Excuse Me Stranger, But Can I Hold Your Baby for You?
I followed one down the bread aisle at the grocery store last week. Yesterday I saw one at the library, and just this morning another one trying to drink her coffee in peace at Starbucks. I don’t know what is going on, but all of a sudden I now see them everywhere. And I can’t stop stalking them.
They’re all moms with their hands (and arms) very full. They’re pushing giant red shopping carts, strollers, or playground swings, all while juggling a squirming infant trying to wiggle out of their arms. They’ll spend years going about the business of multitasking throughout their entire day, never giving a thought to the fact they’re doin’ it all with a wee babe at their hips.
I just want to go up to these moms and say one thing. (And it’s not, “Boy, you sure do have your hands full!” because I know better.)
I want to say, “Excuse me, but can I please hold your baby for you?”
In all likelihood, there’s not a chance in hell I’m gonna get the reply I’m desiring. Most likely what will happen is I’ll get a weird “Are you out of your mind lady?” kind of look, probably a cold shoulder, a fast and quick avoidance, an eye-roll, and possibly someone may even call store security on me. If only these moms with their arms full would give me a minute to explain a few things.
I haven’t held a real live baby in, like, FOREVER.
And that’s the god’s honest truth and the very genuine reason I want to hold your baby, or any baby for that matter. That, and I’m a nice, normal mom and would love to give you a little baby break. But mostly, my dusty ovaries and my empty arms just want to feel a baby against my chest again. Because have I mentioned I haven’t held a real live baby in, like, forever?
I can’t even believe those words are coming out of my own mouth. I spent what felt like two decades with a bun either in the oven, at my breast, on my hips, in my lap, atop my shoulders, or wrapped up in my tired arms.
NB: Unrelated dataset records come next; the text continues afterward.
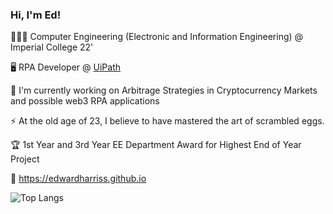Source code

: ### Hi, I'm Ed!

👨🏽‍🎓 Computer Engineering (Electronic and Information Engineering) @ Imperial College 22'

🖥️ RPA Developer @ [UiPath](https://www.uipath.com)

🔭 I'm currently working on Arbitrage Strategies in Cryptocurrency Markets and possible web3 RPA applications

⚡ At the old age of 23, I believe to have mastered the art of scrambled eggs.

🏆 1st Year and 3rd Year EE Department Award for Highest End of Year Project

🔗 https://edwardharriss.github.io



![Top Langs](https://github-readme-stats.vercel.app/api/top-langs/?username=edwardharriss&layout=compact&langs_count=8) 

<!--
**EdwardHarriss/EdwardHarriss** is a ✨ _special_ ✨ repository because its `README.md` (this file) appears on your GitHub profile.

Here are some ideas to get you started:

- 🔭 I’m currently working on ...
- 🌱 I’m currently learning ...
- 👯 I’m looking to collaborate on ...
- 🤔 I’m looking for help with ...
- 💬 Ask me about ...
- 📫 How to reach me: ...
- 😄 Pronouns: ...
- ⚡ Fun fact: ...
-->
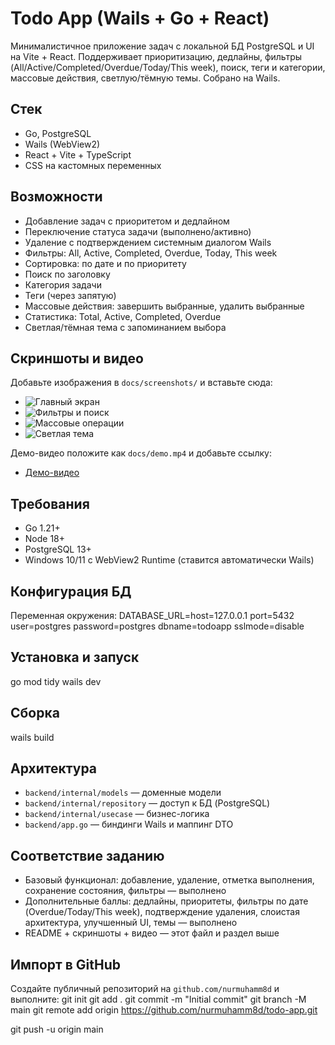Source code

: # Todo App (Wails + Go + React)

Минималистичное приложение задач с локальной БД PostgreSQL и UI на Vite + React. Поддерживает приоритизацию, дедлайны, фильтры (All/Active/Completed/Overdue/Today/This week), поиск, теги и категории, массовые действия, светлую/тёмную темы. Собрано на Wails.

## Стек
- Go, PostgreSQL
- Wails (WebView2)
- React + Vite + TypeScript
- CSS на кастомных переменных

## Возможности
- Добавление задач с приоритетом и дедлайном
- Переключение статуса задачи (выполнено/активно)
- Удаление с подтверждением системным диалогом Wails
- Фильтры: All, Active, Completed, Overdue, Today, This week
- Сортировка: по дате и по приоритету
- Поиск по заголовку
- Категория задачи
- Теги (через запятую)
- Массовые действия: завершить выбранные, удалить выбранные
- Статистика: Total, Active, Completed, Overdue
- Светлая/тёмная тема с запоминанием выбора

## Скриншоты и видео
Добавьте изображения в `docs/screenshots/` и вставьте сюда:
- ![Главный экран](docs/screenshots/01-main.png)
- ![Фильтры и поиск](docs/screenshots/02-filters.png)
- ![Массовые операции](docs/screenshots/03-bulk.png)
- ![Светлая тема](docs/screenshots/04-light.png)

Демо-видео положите как `docs/demo.mp4` и добавьте ссылку:
- [Демо-видео](docs/demo.mp4)

## Требования
- Go 1.21+
- Node 18+
- PostgreSQL 13+
- Windows 10/11 с WebView2 Runtime (ставится автоматически Wails)

## Конфигурация БД
Переменная окружения:
DATABASE_URL=host=127.0.0.1 port=5432 user=postgres password=postgres dbname=todoapp sslmode=disable
## Установка и запуск
go mod tidy
wails dev
## Сборка
wails build

## Архитектура
- `backend/internal/models` — доменные модели
- `backend/internal/repository` — доступ к БД (PostgreSQL)
- `backend/internal/usecase` — бизнес-логика
- `backend/app.go` — биндинги Wails и маппинг DTO

## Соответствие заданию
- Базовый функционал: добавление, удаление, отметка выполнения, сохранение состояния, фильтры — выполнено
- Дополнительные баллы: дедлайны, приоритеты, фильтры по дате (Overdue/Today/This week), подтверждение удаления, слоистая архитектура, улучшенный UI, темы — выполнено
- README + скриншоты + видео — этот файл и раздел выше

## Импорт в GitHub
Создайте публичный репозиторий на `github.com/nurmuhamm8d` и выполните:
git init
git add .
git commit -m "Initial commit"
git branch -M main
git remote add origin https://github.com/nurmuhamm8d/todo-app.git

git push -u origin main

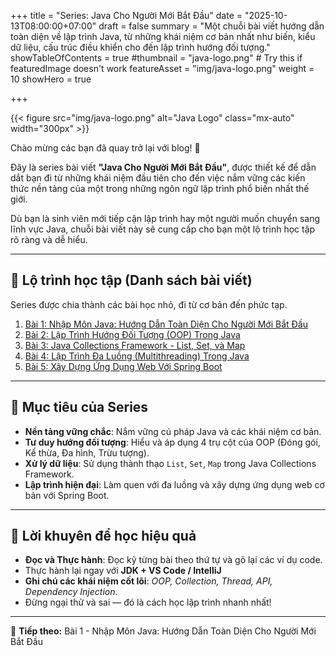 +++
title = "Series: Java Cho Người Mới Bắt Đầu"
date = "2025-10-13T08:00:00+07:00"
draft = false
summary = "Một chuỗi bài viết hướng dẫn toàn diện về lập trình Java, từ những khái niệm cơ bản nhất như biến, kiểu dữ liệu, cấu trúc điều khiển cho đến lập trình hướng đối tượng."
showTableOfContents = true
#thumbnail = "java-logo.png"    # Try this if featuredImage doesn't work
featureAsset = "img/java-logo.png"
weight = 10
showHero = true

+++

{{< figure src="img/java-logo.png" alt="Java Logo" class="mx-auto" width="300px" >}}

Chào mừng các bạn đã quay trở lại với blog! 👋

Đây là series bài viết **"Java Cho Người Mới Bắt Đầu"**, được thiết kế để dẫn dắt bạn đi từ những khái niệm đầu tiên cho đến việc nắm vững các kiến thức nền tảng của một trong những ngôn ngữ lập trình phổ biến nhất thế giới.

Dù bạn là sinh viên mới tiếp cận lập trình hay một người muốn chuyển sang lĩnh vực Java, chuỗi bài viết này sẽ cung cấp cho bạn một lộ trình học tập rõ ràng và dễ hiểu.

---

## 📘 Lộ trình học tập (Danh sách bài viết)

Series được chia thành các bài học nhỏ, đi từ cơ bản đến phức tạp.

1. [Bài 1: Nhập Môn Java: Hướng Dẫn Toàn Diện Cho Người Mới Bắt Đầu](./01_nhap-mon-java/)
2. [Bài 2: Lập Trình Hướng Đối Tượng (OOP) Trong Java](./02_lap-trinh-huong-doi-tuong/)
3. [Bài 3: Java Collections Framework - List, Set, và Map](./03_java-collections-framework/)
4. [Bài 4: Lập Trình Đa Luồng (Multithreading) Trong Java](./04_lap-trinh-da-luong/)
5. [Bài 5: Xây Dựng Ứng Dụng Web Với Spring Boot](./05_xay-dung-ung-dung-web-voi-spring-boot/)

---

## 🎯 Mục tiêu của Series

- **Nền tảng vững chắc**: Nắm vững cú pháp Java và các khái niệm cơ bản.
- **Tư duy hướng đối tượng**: Hiểu và áp dụng 4 trụ cột của OOP (Đóng gói, Kế thừa, Đa hình, Trừu tượng).
- **Xử lý dữ liệu**: Sử dụng thành thạo `List`, `Set`, `Map` trong Java Collections Framework.
- **Lập trình hiện đại**: Làm quen với đa luồng và xây dựng ứng dụng web cơ bản với Spring Boot.

---

## 🚀 Lời khuyên để học hiệu quả

- **Đọc và Thực hành**: Đọc kỹ từng bài theo thứ tự và gõ lại các ví dụ code.
- Thực hành lại ngay với **JDK + VS Code / IntelliJ**
- **Ghi chú các khái niệm cốt lõi**: _OOP, Collection, Thread, API, Dependency Injection_.
- Đừng ngại thử và sai — đó là cách học lập trình nhanh nhất!

---

🧩 **Tiếp theo:** Bài 1 - Nhập Môn Java: Hướng Dẫn Toàn Diện Cho Người Mới Bắt Đầu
And during the majority of that time, I really just wanted someone else to hold my baby, so I could do things, like pee. Or eat. Or shop with both hands. I was so over-touched and annoyed with having an infant as a permanent appendage on my body, I craved any and all chances I could get when someone else would hold my baby.
And now I just want to take that all back, because my soft, pudgy, and very sweet smelling infants whose tiny sock-covered feet were forever kicking me in the ribs, all grew into tall, hairy, very stinky people who don’t want me near them in any way, shape, or form.
But “Don’t you have any friends with babies?” you may be asking. Sadly, no.We’ve all moved on to teen hell or have babies who now live in college dorms (gulp), and unless one of our own kids makes their own baby, or the unthinkable change-of-life pregnancy happens, we’ve all got nothing to hold in our arms except giant piles of wet towels our very large kids leave all over our homes.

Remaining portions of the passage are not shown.